Was ist Forex bzw. Interbankenhandel überhaupt? Forex selbst ist ein Kunstwort und bedeutet nichts anderes als For Ex, d.h. Wechselbörse wie man diese im Ausland an jedem Flughafen sieht. Früher war der Handel von Währungen den Banken vorbehalten, daher auch der Begriff des Interbankenmarktes. Mittlerweile kann jedoch ein jeder der es möchte an dieser Börse über einen Forexbroker oder einen ECN handeln.
Einer der offensichtlichsten Unterschiede zu den klassischen europäischen und amerikanischen Aktien- und Futuremärkten ist die 24 Stunden Handelbarkeit der am Forex gehandelten Währungen, der sogenannten Pairs. Der Spotmarkt ist von Sonntagnacht bis Freitagnacht rund um die Uhr offen und somit tradebar. Gehandelt werden ca. 19 Pairs, theoretisch rund um die Uhr, wobei man beachten muss, dass in den europäischen Nachtstunden die Europäischen Pairs, der EUR/GBP oder der EUR/CHF ein geringeres Handelsvolumen als tagsüber habe. Bei den asiatischen und den „Down Under“ Pairs ist dies sodann umgekehrt. Das wiederum ist für den Trader ein herausragender Vorteil, da es zum einen anders als in Aktien und Futurmarkten es kein allmorgendliches Gap gibt, welches für eingegangen Tradingpostionen immer ein Risiko darstellt, da es unter Umständen größer als der gesetzte Stop-Loss sein kann und es dem Forextrader ermöglicht auch am abend und in der Nacht zu traden und Positionen zu eröffnen und zu schließen, während Aktien- und Futurebörsen schon geschlossen haben.

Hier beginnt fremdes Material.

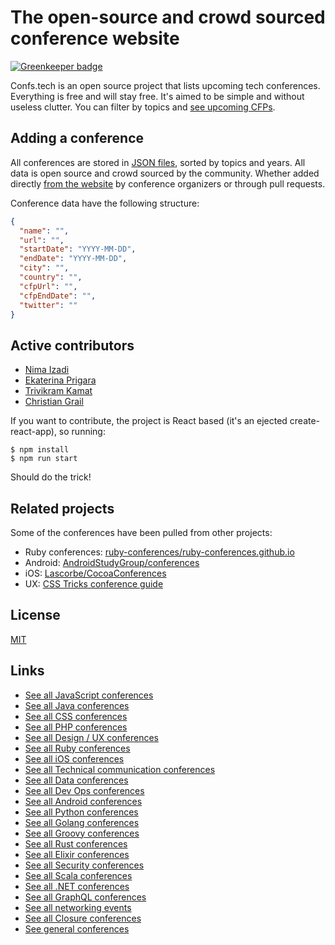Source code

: # The open-source and crowd sourced conference website

[![Greenkeeper badge](https://badges.greenkeeper.io/tech-conferences/confs.tech.svg)](https://greenkeeper.io/)

Confs.tech is an open source project that lists upcoming tech conferences. Everything is free and will stay free. It's aimed to be simple and without useless clutter. You can filter by topics and [see upcoming CFPs](https://confs.tech/cfp).

## Adding a conference

All conferences are stored in [JSON files](https://github.com/tech-conferences/conference-data/tree/master/conferences), sorted by topics and years. All data is open source and crowd sourced by the community. Whether added directly [from the website](https://confs.tech/conferences/new) by conference organizers or through pull requests.

Conference data have the following structure:

```json
{
  "name": "",
  "url": "",
  "startDate": "YYYY-MM-DD",
  "endDate": "YYYY-MM-DD",
  "city": "",
  "country": "",
  "cfpUrl": "",
  "cfpEndDate": "",
  "twitter": ""
}
```

## Active contributors

- [Nima Izadi](https://nimz.co)
- [Ekaterina Prigara](https://twitter.com/katyaprigara)
- [Trivikram Kamat](https://twitter.com/trivikram)
- [Christian Grail](https://twitter.com/cgrail)

If you want to contribute, the project is React based (it's an ejected create-react-app), so running:

```
$ npm install
$ npm run start
```

Should do the trick!

## Related projects

Some of the conferences have been pulled from other projects:

- Ruby conferences: [ruby-conferences/ruby-conferences.github.io](https://github.com/ruby-conferences/ruby-conferences.github.io)
- Android: [AndroidStudyGroup/conferences](https://github.com/AndroidStudyGroup/conferences)
- iOS: [Lascorbe/CocoaConferences](https://github.com/Lascorbe/CocoaConferences)
- UX: [CSS Tricks conference guide](https://css-tricks.com/guide-2017-conferences)

## License

[MIT](LICENSE.md)

## Links

- [See all JavaScript conferences](https://confs.tech/javascript)
- [See all Java conferences](https://confs.tech/java)
- [See all CSS conferences](https://confs.tech/css)
- [See all PHP conferences](https://confs.tech/php)
- [See all Design / UX conferences](https://confs.tech/ux)
- [See all Ruby conferences](https://confs.tech/ruby)
- [See all iOS conferences](https://confs.tech/ios)
- [See all Technical communication conferences](https://confs.tech/tech-comm)
- [See all Data conferences](https://confs.tech/data)
- [See all Dev Ops conferences](https://confs.tech/devops)
- [See all Android conferences](https://confs.tech/android)
- [See all Python conferences](https://confs.tech/python)
- [See all Golang conferences](https://confs.tech/golang)
- [See all Groovy conferences](https://confs.tech/groovy)
- [See all Rust conferences](https://confs.tech/rust)
- [See all Elixir conferences](https://confs.tech/elixir)
- [See all Security conferences](https://confs.tech/security)
- [See all Scala conferences](https://confs.tech/scala)
- [See all .NET conferences](https://confs.tech/dotnet)
- [See all GraphQL conferences](https://confs.tech/graphql)
- [See all networking events](https://confs.tech/networking)
- [See all Closure conferences](https://confs.tech/clojure)
- [See general conferences](https://confs.tech/general)
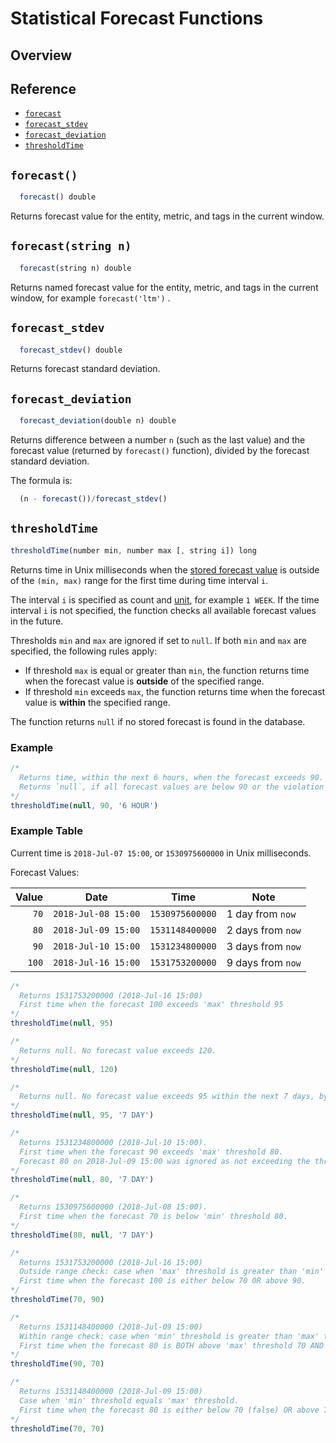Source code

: # Statistical Forecast Functions

## Overview

## Reference

* [`forecast`](#forecast)
* [`forecast_stdev`](#forecast_stdev)
* [`forecast_deviation`](#forecast_deviation)
* [`thresholdTime`](#thresholdtime)

## `forecast()`

```javascript
  forecast() double
```

Returns forecast value for the entity, metric, and tags in the current window.

## `forecast(string n)`

```javascript
  forecast(string n) double
```

Returns named forecast value for the entity, metric, and tags in the current window, for example `forecast('ltm')` .

## `forecast_stdev`

```javascript
  forecast_stdev() double
```

Returns forecast standard deviation.

## `forecast_deviation`

```javascript
  forecast_deviation(double n) double
```

Returns difference between a number `n` (such as the last value) and the forecast value (returned by `forecast()` function), divided by the forecast standard deviation.

The formula is:

```javascript
  (n - forecast())/forecast_stdev()
```

## `thresholdTime`

```javascript
thresholdTime(number min, number max [, string i]) long
```

Returns time in Unix milliseconds when the [stored forecast value](../forecasting/README.md) is outside of the `(min, max)` range for the first time during time interval `i`.

The interval `i` is specified as count and [unit](../api/data/series/time-unit.md), for example `1 WEEK`. If the time interval `i` is not specified, the function checks all available forecast values in the future.

Thresholds `min` and `max` are ignored if set to `null`. If both `min` and `max` are specified, the following rules apply:

* If threshold `max` is equal or greater than `min`, the function returns time when the forecast value is **outside** of the specified range.
* If threshold `min` exceeds `max`, the function returns time when the forecast value is **within** the specified range.

The function returns `null` if no stored forecast is found in the database.

### Example

```javascript
/*
  Returns time, within the next 6 hours, when the forecast exceeds 90.
  Returns `null`, if all forecast values are below 90 or the violation occurs after the `6 HOUR` window.
*/
thresholdTime(null, 90, '6 HOUR')
```

### Example Table

Current time is `2018-Jul-07 15:00`, or `1530975600000` in Unix milliseconds.

Forecast Values:

| **Value** | **Date** | **Time**  | **Note** |
|---:|---|---|---|
| `70` | `2018-Jul-08 15:00` | `1530975600000` | 1 day from `now` |
| `80` | `2018-Jul-09 15:00` | `1531148400000` | 2 days from `now` |
| `90` | `2018-Jul-10 15:00` | `1531234800000` | 3 days from `now` |
| `100` | `2018-Jul-16 15:00` | `1531753200000` | 9 days from `now` |

```javascript
/*
  Returns 1531753200000 (2018-Jul-16 15:00)
  First time when the forecast 100 exceeds 'max' threshold 95
*/
thresholdTime(null, 95)
```

```javascript
/*
  Returns null. No forecast value exceeds 120.
*/
thresholdTime(null, 120)
```

```javascript
/*
  Returns null. No forecast value exceeds 95 within the next 7 days, by 2018-Jul-14 15:00.
*/
thresholdTime(null, 95, '7 DAY')
```

```javascript
/*
  Returns 1531234800000 (2018-Jul-10 15:00).
  First time when the forecast 90 exceeds 'max' threshold 80.
  Forecast 80 on 2018-Jul-09 15:00 was ignored as not exceeding the threshold.
*/
thresholdTime(null, 80, '7 DAY')
```

```javascript
/*
  Returns 1530975600000 (2018-Jul-08 15:00).
  First time when the forecast 70 is below 'min' threshold 80.
*/
thresholdTime(80, null, '7 DAY')
```

```javascript
/*
  Returns 1531753200000 (2018-Jul-16 15:00)
  Outside range check: case when 'max' threshold is greater than 'min' threshold.
  First time when the forecast 100 is either below 70 OR above 90.
*/
thresholdTime(70, 90)
```

```javascript
/*
  Returns 1531148400000 (2018-Jul-09 15:00)
  Within range check: case when 'min' threshold is greater than 'max' threshold.
  First time when the forecast 80 is BOTH above 'max' threshold 70 AND below 'min' threshold 90.
*/
thresholdTime(90, 70)
```

```javascript
/*
  Returns 1531148400000 (2018-Jul-09 15:00)
  Case when 'min' threshold equals 'max' threshold.
  First time when the forecast 80 is either below 70 (false) OR above 70 (true).
*/
thresholdTime(70, 70)
```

Somit eignet sich der Forexmarkt und das Forextrading schon aus dem zeitlichen Aspekt für all diejenigen, welche noch nicht den Schritt zum Fulltimetrader gewagt haben. Hier könne sie problemlos in den Abendstunden ihr Trading durchführen können und im Zweifel auch in gewinnträchtigen Positionen über Nacht bleiben, da kein Morning-Gap befürchtet werden muss und somit eine Position mittels Stop-Loss, Trailingstop und/oder Takeprofit auch ohne das der Trader vor dem PC sitzen muss laufen gelassen werden kann.

Geschrieben in Devisenhandel | Keine Kommentare »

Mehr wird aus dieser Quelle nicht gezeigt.